Urządzenia w których usterka może występować zostały wyprodukowane pomiędzy wrześniem 2003 a styczniem 2005. Były sprzedawane na całym świecie. Są to następujące modele aparatów Cyber-shot: DSC-F88, DSC-M1, DSC-T1, DSC-T11, DSC-T3, DSC-T33, DSC-U40 oraz DSC-U50.
Sony spodziewa się, że do naprawy może trafić około 4 tys. z miliona sprzedanych urządzeń. Koncern zapewnia, że darmowa naprawa aparatów nie wpłynie na jego wyniki finansowe.
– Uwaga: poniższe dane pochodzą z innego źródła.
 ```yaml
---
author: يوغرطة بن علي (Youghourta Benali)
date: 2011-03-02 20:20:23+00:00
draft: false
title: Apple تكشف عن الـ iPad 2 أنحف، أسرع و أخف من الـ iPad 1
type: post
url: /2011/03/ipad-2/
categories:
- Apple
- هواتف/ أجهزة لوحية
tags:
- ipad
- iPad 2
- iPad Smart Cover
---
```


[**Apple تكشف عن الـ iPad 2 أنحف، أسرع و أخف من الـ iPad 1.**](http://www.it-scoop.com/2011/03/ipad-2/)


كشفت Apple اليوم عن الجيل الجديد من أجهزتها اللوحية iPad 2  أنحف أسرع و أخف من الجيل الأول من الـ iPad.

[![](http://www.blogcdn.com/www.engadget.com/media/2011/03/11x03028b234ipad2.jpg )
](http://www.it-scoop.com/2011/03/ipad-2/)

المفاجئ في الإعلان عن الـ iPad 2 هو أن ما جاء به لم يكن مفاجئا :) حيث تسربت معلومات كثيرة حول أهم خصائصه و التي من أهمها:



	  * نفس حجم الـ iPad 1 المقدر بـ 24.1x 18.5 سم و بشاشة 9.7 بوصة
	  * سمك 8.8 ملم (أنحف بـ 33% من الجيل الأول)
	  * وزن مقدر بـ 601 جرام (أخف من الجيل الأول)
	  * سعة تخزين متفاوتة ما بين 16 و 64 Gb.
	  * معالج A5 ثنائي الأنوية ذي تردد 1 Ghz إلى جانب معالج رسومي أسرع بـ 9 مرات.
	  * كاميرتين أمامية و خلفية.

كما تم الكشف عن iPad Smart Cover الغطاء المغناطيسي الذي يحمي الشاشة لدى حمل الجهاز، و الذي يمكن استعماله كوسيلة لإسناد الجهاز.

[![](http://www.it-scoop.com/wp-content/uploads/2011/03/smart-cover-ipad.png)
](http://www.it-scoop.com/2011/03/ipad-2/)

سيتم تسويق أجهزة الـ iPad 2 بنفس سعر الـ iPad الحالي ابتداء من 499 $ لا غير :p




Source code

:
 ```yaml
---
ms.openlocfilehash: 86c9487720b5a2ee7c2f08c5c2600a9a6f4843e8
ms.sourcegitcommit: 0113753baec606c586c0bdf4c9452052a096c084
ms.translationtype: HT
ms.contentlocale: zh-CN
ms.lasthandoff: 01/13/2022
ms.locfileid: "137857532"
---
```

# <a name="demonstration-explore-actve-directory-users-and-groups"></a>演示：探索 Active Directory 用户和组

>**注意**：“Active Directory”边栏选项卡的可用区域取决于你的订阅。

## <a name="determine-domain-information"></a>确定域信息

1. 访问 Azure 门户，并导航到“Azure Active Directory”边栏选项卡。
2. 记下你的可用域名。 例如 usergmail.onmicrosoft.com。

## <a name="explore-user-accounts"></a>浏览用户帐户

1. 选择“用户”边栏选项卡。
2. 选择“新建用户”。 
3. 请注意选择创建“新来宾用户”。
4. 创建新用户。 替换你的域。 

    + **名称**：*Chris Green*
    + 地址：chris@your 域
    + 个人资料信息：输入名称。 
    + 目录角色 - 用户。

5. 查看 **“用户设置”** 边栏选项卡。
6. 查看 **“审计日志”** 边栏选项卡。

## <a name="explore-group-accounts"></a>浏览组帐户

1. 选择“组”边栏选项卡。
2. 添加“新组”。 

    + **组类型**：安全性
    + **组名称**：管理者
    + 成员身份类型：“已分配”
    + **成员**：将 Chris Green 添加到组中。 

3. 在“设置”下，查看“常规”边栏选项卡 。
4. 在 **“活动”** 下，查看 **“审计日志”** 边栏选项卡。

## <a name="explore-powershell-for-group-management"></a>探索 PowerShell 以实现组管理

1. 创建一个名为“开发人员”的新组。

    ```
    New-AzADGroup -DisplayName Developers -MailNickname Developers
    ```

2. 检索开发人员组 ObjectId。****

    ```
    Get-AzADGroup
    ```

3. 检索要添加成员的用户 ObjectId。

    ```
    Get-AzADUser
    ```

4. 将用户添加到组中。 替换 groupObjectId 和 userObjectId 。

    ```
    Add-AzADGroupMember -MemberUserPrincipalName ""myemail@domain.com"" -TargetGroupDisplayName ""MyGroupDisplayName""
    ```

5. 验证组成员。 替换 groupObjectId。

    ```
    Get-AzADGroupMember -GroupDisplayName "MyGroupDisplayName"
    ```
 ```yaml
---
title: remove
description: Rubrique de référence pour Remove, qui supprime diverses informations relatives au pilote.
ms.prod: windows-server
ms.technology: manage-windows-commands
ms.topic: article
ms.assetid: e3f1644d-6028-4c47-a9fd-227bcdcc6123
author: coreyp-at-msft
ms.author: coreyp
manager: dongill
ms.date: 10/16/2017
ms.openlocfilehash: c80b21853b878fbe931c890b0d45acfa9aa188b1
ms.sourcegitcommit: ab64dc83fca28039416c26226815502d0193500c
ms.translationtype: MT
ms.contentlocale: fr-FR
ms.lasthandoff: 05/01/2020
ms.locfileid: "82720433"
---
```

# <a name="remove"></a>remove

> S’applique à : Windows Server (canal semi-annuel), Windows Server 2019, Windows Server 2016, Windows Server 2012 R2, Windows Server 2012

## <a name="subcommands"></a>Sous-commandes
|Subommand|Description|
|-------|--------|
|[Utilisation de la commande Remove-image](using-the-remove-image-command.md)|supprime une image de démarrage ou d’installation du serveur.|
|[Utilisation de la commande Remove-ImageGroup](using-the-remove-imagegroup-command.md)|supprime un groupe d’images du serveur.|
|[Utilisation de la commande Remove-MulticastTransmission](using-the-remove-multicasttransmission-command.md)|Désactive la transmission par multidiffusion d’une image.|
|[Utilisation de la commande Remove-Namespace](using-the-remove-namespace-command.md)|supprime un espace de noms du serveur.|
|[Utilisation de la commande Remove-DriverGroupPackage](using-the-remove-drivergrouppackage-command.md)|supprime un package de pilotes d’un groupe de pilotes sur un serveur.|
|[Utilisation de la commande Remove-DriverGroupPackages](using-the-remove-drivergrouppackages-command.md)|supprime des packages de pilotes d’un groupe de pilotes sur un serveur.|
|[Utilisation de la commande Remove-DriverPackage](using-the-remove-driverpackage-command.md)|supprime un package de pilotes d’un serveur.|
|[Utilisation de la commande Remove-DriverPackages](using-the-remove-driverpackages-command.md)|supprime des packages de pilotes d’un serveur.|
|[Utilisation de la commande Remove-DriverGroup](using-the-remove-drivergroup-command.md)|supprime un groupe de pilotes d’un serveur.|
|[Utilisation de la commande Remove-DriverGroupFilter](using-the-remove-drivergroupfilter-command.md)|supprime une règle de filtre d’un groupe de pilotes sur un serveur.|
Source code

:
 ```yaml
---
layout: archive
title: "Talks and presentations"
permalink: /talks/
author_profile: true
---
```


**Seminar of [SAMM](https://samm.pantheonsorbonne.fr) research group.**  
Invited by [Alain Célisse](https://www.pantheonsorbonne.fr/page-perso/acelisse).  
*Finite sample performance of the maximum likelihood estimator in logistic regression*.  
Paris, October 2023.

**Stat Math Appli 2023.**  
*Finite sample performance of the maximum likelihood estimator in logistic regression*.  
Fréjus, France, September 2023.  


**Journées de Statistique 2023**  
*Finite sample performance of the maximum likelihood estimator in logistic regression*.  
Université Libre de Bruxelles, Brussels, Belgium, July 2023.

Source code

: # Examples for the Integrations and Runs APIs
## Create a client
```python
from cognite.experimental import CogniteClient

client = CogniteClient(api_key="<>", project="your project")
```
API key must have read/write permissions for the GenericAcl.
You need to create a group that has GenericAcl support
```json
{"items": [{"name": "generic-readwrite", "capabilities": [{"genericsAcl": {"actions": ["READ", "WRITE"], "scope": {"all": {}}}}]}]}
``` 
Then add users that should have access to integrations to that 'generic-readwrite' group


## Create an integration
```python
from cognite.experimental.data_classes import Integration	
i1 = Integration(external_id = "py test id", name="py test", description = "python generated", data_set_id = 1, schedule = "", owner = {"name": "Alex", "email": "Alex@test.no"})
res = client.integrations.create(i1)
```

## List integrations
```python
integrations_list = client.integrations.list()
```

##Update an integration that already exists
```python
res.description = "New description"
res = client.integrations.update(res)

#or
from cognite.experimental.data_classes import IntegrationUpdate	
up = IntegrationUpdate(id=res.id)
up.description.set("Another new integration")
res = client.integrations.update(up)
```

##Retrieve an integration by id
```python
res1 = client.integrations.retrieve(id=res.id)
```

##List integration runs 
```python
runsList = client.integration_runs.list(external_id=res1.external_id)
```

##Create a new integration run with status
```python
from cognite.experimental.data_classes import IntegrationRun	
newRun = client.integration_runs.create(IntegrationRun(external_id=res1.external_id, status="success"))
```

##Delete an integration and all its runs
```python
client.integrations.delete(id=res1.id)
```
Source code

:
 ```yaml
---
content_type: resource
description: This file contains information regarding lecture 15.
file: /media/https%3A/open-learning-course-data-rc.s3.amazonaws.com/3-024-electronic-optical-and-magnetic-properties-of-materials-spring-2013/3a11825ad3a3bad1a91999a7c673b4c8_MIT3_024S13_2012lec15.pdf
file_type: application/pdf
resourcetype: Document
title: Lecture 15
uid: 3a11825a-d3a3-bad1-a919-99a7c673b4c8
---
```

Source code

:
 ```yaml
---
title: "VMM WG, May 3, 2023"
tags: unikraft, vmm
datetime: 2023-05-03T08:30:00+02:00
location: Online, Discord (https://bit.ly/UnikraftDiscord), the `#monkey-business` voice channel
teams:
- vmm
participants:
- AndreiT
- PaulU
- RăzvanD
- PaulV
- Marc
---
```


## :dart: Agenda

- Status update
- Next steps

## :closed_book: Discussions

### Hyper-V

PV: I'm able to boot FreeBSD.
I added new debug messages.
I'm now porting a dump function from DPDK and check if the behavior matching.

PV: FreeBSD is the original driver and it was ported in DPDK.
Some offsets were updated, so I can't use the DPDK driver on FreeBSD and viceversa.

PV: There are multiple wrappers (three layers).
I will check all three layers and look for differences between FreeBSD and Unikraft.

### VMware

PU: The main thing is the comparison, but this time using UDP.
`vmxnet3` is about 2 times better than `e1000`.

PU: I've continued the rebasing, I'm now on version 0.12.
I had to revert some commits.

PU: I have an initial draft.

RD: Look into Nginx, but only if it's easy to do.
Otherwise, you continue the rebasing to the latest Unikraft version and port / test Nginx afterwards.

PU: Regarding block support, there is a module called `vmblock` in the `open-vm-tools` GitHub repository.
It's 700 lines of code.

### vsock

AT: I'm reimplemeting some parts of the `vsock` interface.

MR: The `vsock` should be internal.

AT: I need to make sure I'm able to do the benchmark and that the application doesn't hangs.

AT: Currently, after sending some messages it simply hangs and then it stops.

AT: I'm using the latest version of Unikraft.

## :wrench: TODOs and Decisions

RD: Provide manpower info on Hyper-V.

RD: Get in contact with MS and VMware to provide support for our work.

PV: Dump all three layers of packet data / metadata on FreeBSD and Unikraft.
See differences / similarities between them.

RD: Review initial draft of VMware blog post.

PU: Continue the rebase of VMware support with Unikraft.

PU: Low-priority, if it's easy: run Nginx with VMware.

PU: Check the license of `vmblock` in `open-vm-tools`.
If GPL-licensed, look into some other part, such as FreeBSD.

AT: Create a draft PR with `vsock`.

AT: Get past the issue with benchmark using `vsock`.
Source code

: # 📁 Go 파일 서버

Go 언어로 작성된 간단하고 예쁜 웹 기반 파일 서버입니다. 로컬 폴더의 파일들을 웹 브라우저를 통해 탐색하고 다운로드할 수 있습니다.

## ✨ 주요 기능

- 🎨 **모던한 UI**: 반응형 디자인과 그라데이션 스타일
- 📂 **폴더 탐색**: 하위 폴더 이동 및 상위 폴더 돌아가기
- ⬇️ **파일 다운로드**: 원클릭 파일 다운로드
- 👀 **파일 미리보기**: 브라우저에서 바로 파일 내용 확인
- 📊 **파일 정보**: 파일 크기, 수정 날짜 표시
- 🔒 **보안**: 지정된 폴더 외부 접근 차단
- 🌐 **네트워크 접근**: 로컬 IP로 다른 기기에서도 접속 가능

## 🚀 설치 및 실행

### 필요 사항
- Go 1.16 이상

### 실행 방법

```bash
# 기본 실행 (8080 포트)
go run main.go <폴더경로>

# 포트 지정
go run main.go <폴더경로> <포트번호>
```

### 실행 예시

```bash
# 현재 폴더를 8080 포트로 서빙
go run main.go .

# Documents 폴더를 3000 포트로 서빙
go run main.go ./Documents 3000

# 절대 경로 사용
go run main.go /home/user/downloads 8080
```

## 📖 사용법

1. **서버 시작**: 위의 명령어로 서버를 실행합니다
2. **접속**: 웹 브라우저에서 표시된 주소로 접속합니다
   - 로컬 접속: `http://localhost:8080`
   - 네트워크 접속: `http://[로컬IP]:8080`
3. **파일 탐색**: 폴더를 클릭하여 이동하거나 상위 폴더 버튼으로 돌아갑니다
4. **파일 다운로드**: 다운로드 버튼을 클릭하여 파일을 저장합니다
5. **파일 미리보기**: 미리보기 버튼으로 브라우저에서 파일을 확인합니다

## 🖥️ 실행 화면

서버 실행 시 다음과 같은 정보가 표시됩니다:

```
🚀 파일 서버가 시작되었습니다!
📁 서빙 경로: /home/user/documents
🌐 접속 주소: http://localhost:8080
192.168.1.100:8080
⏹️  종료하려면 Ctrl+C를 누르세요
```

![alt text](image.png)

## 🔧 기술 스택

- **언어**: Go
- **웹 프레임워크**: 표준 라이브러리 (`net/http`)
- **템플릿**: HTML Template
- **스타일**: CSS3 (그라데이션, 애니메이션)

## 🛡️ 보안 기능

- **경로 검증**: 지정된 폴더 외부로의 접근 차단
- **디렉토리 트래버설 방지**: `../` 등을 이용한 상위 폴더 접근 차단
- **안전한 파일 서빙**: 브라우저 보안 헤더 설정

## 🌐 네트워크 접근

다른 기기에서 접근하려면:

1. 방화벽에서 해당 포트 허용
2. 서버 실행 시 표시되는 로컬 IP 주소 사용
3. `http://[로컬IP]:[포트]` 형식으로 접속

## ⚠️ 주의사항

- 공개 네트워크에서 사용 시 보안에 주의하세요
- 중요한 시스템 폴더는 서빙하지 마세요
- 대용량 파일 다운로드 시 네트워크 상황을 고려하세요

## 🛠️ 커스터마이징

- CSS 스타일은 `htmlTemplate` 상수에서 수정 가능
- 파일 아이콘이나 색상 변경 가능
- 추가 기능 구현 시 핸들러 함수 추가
Analitycy mimo wszystko zwracają uwagę na to, że to kolejna z rzędu wpadka Sony. Wcześniej firma opóźniła premierę Playstation 3 z powodu wady w odtwarzaczu i musiała wycofać z rynku blisko 10 mln wadliwych baterii litowo-jonowych, które trafiły do laptopów różnych firm (m. in. Dell i Apple). Wada aparatów może więc wzmocnić negatywny wizerunek Sony, jako firmy, która nie radzi sobie z technologią.